I. Peut-on concevoir la liberté de conscience sans la liberté d’expression ?  [1]
a) oui
b) non

II. La censure existe-t-elle en France ?  [2]
a) oui
b) non

III. La loi du 17 mai 1819 réprimait « l’outrage aux bonnes mœurs » mais aussi à la « morale publique » et à la « morale religieuse ». Parmi ses victimes on trouve :  [3]
a) le chansonnier Pierre-Jean de Béranger
b) Gustave Flaubert, pour Madame Bovary
c) Charles Baudelaire, pour treize poèmes du recueil Les Fleurs du Mal
d) Eugène Sue, pour Les Mystères du Peuple

IV. Un livre du surréaliste Benjamin Peret au titre énigmatique, Les Rouilles encagées, est saisi en cours de fabrication à l’imprimerie en 1928. Il ne sera disponible pour le grand public que : [4]
a) 12 ans plus tard, en 1940
b) 26 ans plus tard, en 1954
c) 42 ans plus tard, en 1970

V. La loi du 29 juillet 1881 sur la liberté de la presse est justement fameuse pour son article 1 : « L’imprimerie et la librairie sont libres ». Mais l’histoire de cette grande loi républicaine est aussi l’histoire des violations répétées de son principe fondateur.
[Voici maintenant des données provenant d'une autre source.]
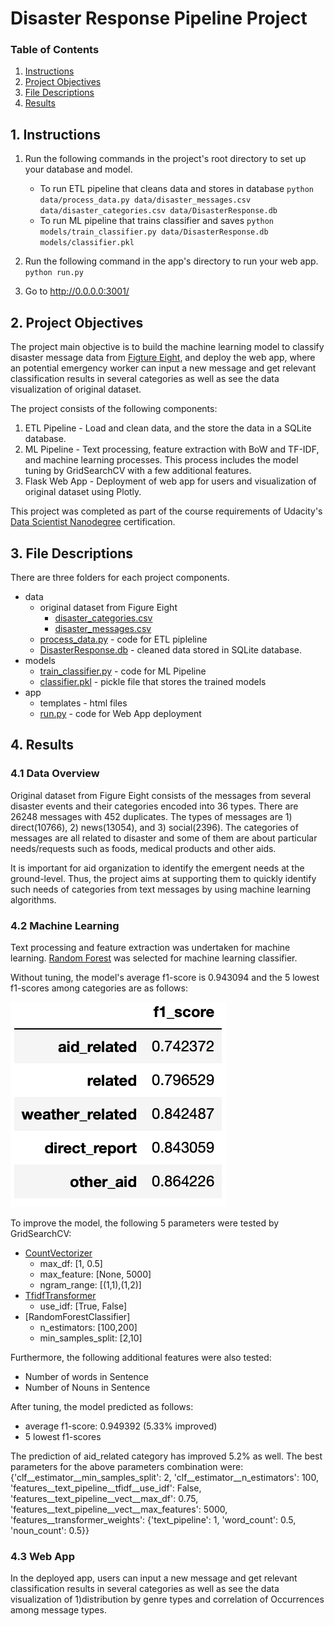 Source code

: # Disaster Response Pipeline Project
### Table of Contents
1. [Instructions](#installation)
2. [Project Objectives](#objectives)
3. [File Descriptions](#files)
4. [Results](#results)

## 1. Instructions <a name='installation'></a>
1. Run the following commands in the project's root directory to set up your database and model.

    - To run ETL pipeline that cleans data and stores in database
        `python data/process_data.py data/disaster_messages.csv data/disaster_categories.csv data/DisasterResponse.db`
    - To run ML pipeline that trains classifier and saves
        `python models/train_classifier.py data/DisasterResponse.db models/classifier.pkl`

2. Run the following command in the app's directory to run your web app.
    `python run.py`

3. Go to http://0.0.0.0:3001/

## 2. Project Objectives <a name='objectives'></a>
The project main objective is to build the machine learning model to classify disaster message data from [Figture Eight](https://appen.com), and deploy the web app, where an potential emergency worker can input a new message and get relevant classification results in several categories as well as see the data visualization of original dataset.

The project consists of the following components:
1. ETL Pipeline - Load and clean data, and the store the data in a SQLite database.
2. ML Pipeline - Text processing, feature extraction with BoW and TF-IDF, and machine learning processes. This process includes the model tuning by GridSearchCV with a few additional features.
3. Flask Web App - Deployment of web app for users and visualization of original dataset using Plotly.

This project was completed as part of the course requirements of Udacity's [Data Scientist Nanodegree](https://www.udacity.com/course/data-scientist-nanodegree--nd025) certification.

## 3. File Descriptions <a name="files"></a>
There are three folders for each project components.
- data
  - original dataset from Figure Eight
    - [disaster_categories.csv](data/disaster_categories.csv)
    - [disaster_messages.csv](data/disaster_messages.csv)
  - [process_data.py](data/process_data.py) - code for ETL pipleline
  - [DisasterResponse.db](data/DisasterResponse.db) - cleaned data stored in SQLite database.
- models
  - [train_classifier.py](models/train_classifier.py) - code for ML Pipeline
  - [classifier.pkl](models/classifier.pkl) - pickle file that stores the trained models
- app
  - templates - html files
  - [run.py](app/run.py) - code for Web App deployment

## 4. Results <a name="results"></a>
### 4.1 Data Overview <a name="data"></a>
Original dataset from Figure Eight consists of the messages from several disaster events and their categories encoded into 36 types. There are 26248 messages with 452 duplicates. The types of messages are 1) direct(10766), 2) news(13054), and 3) social(2396). The categories of messages are all related to disaster and some of them are about particular needs/requests such as foods, medical products and other aids.

It is important for aid organization to identify the emergent needs at the ground-level. Thus, the project aims at supporting them to quickly identify such needs of categories from text messages by using machine learning algorithms.

### 4.2 Machine Learning <a name="ml"></a>
Text processing and feature extraction was undertaken for machine learning. [Random Forest](https://scikit-learn.org/stable/modules/generated/sklearn.ensemble.RandomForestClassifier.html) was selected for machine learning classifier.

Without tuning, the model's average f1-score is 0.943094 and the 5 lowest f1-scores among categories are as follows:

![this is an image](/images/f1_ml1.png)

To improve the model, the following 5 parameters were tested by GridSearchCV:
- [CountVectorizer](https://scikit-learn.org/stable/modules/generated/sklearn.feature_extraction.text.CountVectorizer.html)
  - max_df: [1, 0.5]
  - max_feature: [None, 5000]
  - ngram_range: [(1,1),(1,2)]
- [TfidfTransformer](https://scikit-learn.org/stable/modules/generated/sklearn.feature_extraction.text.TfidfTransformer.html?highlight=tfidftransformer#sklearn.feature_extraction.text.TfidfTransformer)
  - use_idf: [True, False]
- [RandomForestClassifier]
  - n_estimators: [100,200]
  - min_samples_split: [2,10]

Furthermore, the following additional features were also tested:
- Number of words in Sentence
- Number of Nouns in Sentence

After tuning, the model predicted as follows:
- average f1-score: 0.949392 (5.33% improved)
- 5 lowest f1-scores

The prediction of aid_related category has improved 5.2% as well. The best parameters for the above parameters combination were:
{'clf__estimator__min_samples_split': 2, 'clf__estimator__n_estimators': 100, 'features__text_pipeline__tfidf__use_idf': False, 'features__text_pipeline__vect__max_df': 0.75, 'features__text_pipeline__vect__max_features': 5000, 'features__transformer_weights': {'text_pipeline': 1, 'word_count': 0.5, 'noun_count': 0.5}}

### 4.3 Web App <a name="app"></a>
In the deployed app, users can input a new message and get relevant classification results in several categories as well as see the data visualization of 1)distribution by genre types and correlation of Occurrences among message types.
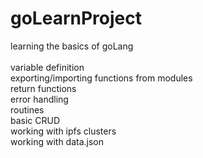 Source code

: # goLearnProject

learning the basics of goLang <br><br>
variable definition <br>
exporting/importing functions from modules <br>
return functions <br>
error handling <br>
routines <br>
basic CRUD <br>
working with ipfs clusters <br>
working with data.json <br>
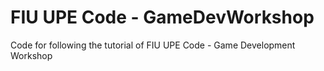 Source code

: # FIU UPE Code - GameDevWorkshop

Code for following the tutorial of FIU UPE Code - Game Development Workshop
L’article 14, par exemple, introduisait dès le départ des restrictions pour les journaux politiques importés de l’étranger. Rappelons les aggravations successives de la loi :
a) dès 1895 ce sont les journaux publiés en France dans une langue étrangère qui sont concernés b) à partir de 1939 ce sont les livres en langue étrangère. c) après 1945 l’application est officiellement étendue à toutes les publications réputées étrangères et cataloguées libertines [5] Question : quelle fut la plus célèbre victime de cet article ?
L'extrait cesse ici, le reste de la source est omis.